I am no longer in the fishbowl.
The fishbowl being my term for life as a cancer patient. An invisible thing, but a barrier separating you from those who are not experiencing anything close to what you are experiencing. It even has a distorting effect on how you see the world much like a fishbowl would.
Patients themselves seem to be aware that we are not one lump of generalized experience; we each have our own fishbowls, and we ask about each others' experiences knowing they are separate from our own.
Now I am out of it, or perhaps I am amphibious, moving in and out. Aware of the distortion from the fishbowl's perspective, but able to mingle with the air breathers.
Most are no longer checking in with me, asking how I am doing. This confirms my theory that such questions are asked either for personal reassurance or for vicarious thrill seeking. At the same time, I never expected such checking in before hand and I struggled with it during. I am now unsure how to manage this "post-treatment" phase of life. The initial instinct is to piece back together the relatively happy existence I had before January 1st, (step one: endurance training. step two: run) but I am also at the beginning of this new road. Will the same methods I used before even translate? Where is this new road going? I was initially under the impression that I may have taken a detour, but that could retrace my steps and find the place where life made a sharp turn.
The reality is that I've shed away layers of myself as this year has progressed. I surprised myself at times. And I can't say I'm the same person. But I still want my transformation to mean something to someone other than me. I want the loss of the life I had been living in 2012 to mean something.
This time last year I was readying myself to date again. Now I need to rebuild myself to that point (or it may be an altogether different point). I have to re-process this experience and integrate it into my life outside the fishbowl. But I don't want to forget the perspective of the fishbowl. So few on this side understand it. To say "because I had cancer" can be as much of an excuse as it is an explanation. It also re-establishes the barrier from which I've just been freed.
Y'all couldn't possibly understand. Don't even try.
And most don't.
When I shaved my head (or maybe it was beforehand), one lady at work commented on my nonchalance, "Well, you're just not that vain," which struck me as grossly incorrect. It was also a morality statement, as if the women donning wigs did so out of vanity. Therefore I was some kind of superhuman for not being so "weak". Grossly incorrect.
I've discovered that cancer and chemo and the rest profoundly affects women's sense of self image simply due to the upset of our own expression of femininity. Gender cues, how and how much we express, is as much as apart of our personal identities as professional skillsets and hobbies, who we love and who we choose to love. Hair was one factor in my life I had taken as a "given". My hair was long and curly and thick. I loved and hated it. I let it grow and sheared it close. It would always grow back, no matter how I abused it. It was just there.

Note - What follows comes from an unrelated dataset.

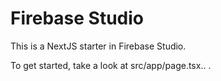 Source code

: # Firebase Studio

This is a NextJS starter in Firebase Studio.

To get started, take a look at src/app/page.tsx.. .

And then it wasn't. But I was already learning there were other ways to express my femininity. Long heavy skirts make me look tall and slender. Hanging earrings accent my long neck. Not every woman has the gall to experiment with her image, where one element is removed, it is easily replaced by another. Also not every woman is at the best possible place in her life to receive such a diagnosis. For that I am fortunate.
My large breasts however, I had long deemed more of a curse than a blessing. I didn't have much guidance on entering womanhood with grace and dignity, so I fumbled with teenage styles that had no chance of flattering a woman's body. The attention of men was something to be regarded with caution, if not outright anxiety. Even in my 20s.
At 30 after an 18 month weight loss effort, I was finally comfortable in my skin and comfortable with the attention my confidence afforded me. I was ready for this brave new world of finally finding Mr. Right. Or at least Mr. Right Now. I hoped I could tell the difference.
Now a year later, my body is scarred. My breasts may be shaped and contoured by an artist of a plastic surgeon; in theory more "ideal" than before, more symmetrical and perky, but the breasts I had before were mine. In that I created them through growth and girth and motherhood and my own struggle to love them. They weren't burnt by radiation or scarred an a very funky pattern. They weren't lopsided in their sensitivity and I wasn't left hoping that such weirdness will heal itself and won't be a "thing" to worry about the next time I undress for someone.
The treatment leaves you desensitized from your body. You are exposed to many eyes and felt up by many hands. You are stabbed and jabbed and drawn upon. After all the doctors and techs and nurses and medical students, you have to define for yourself what "sexy" means all over again.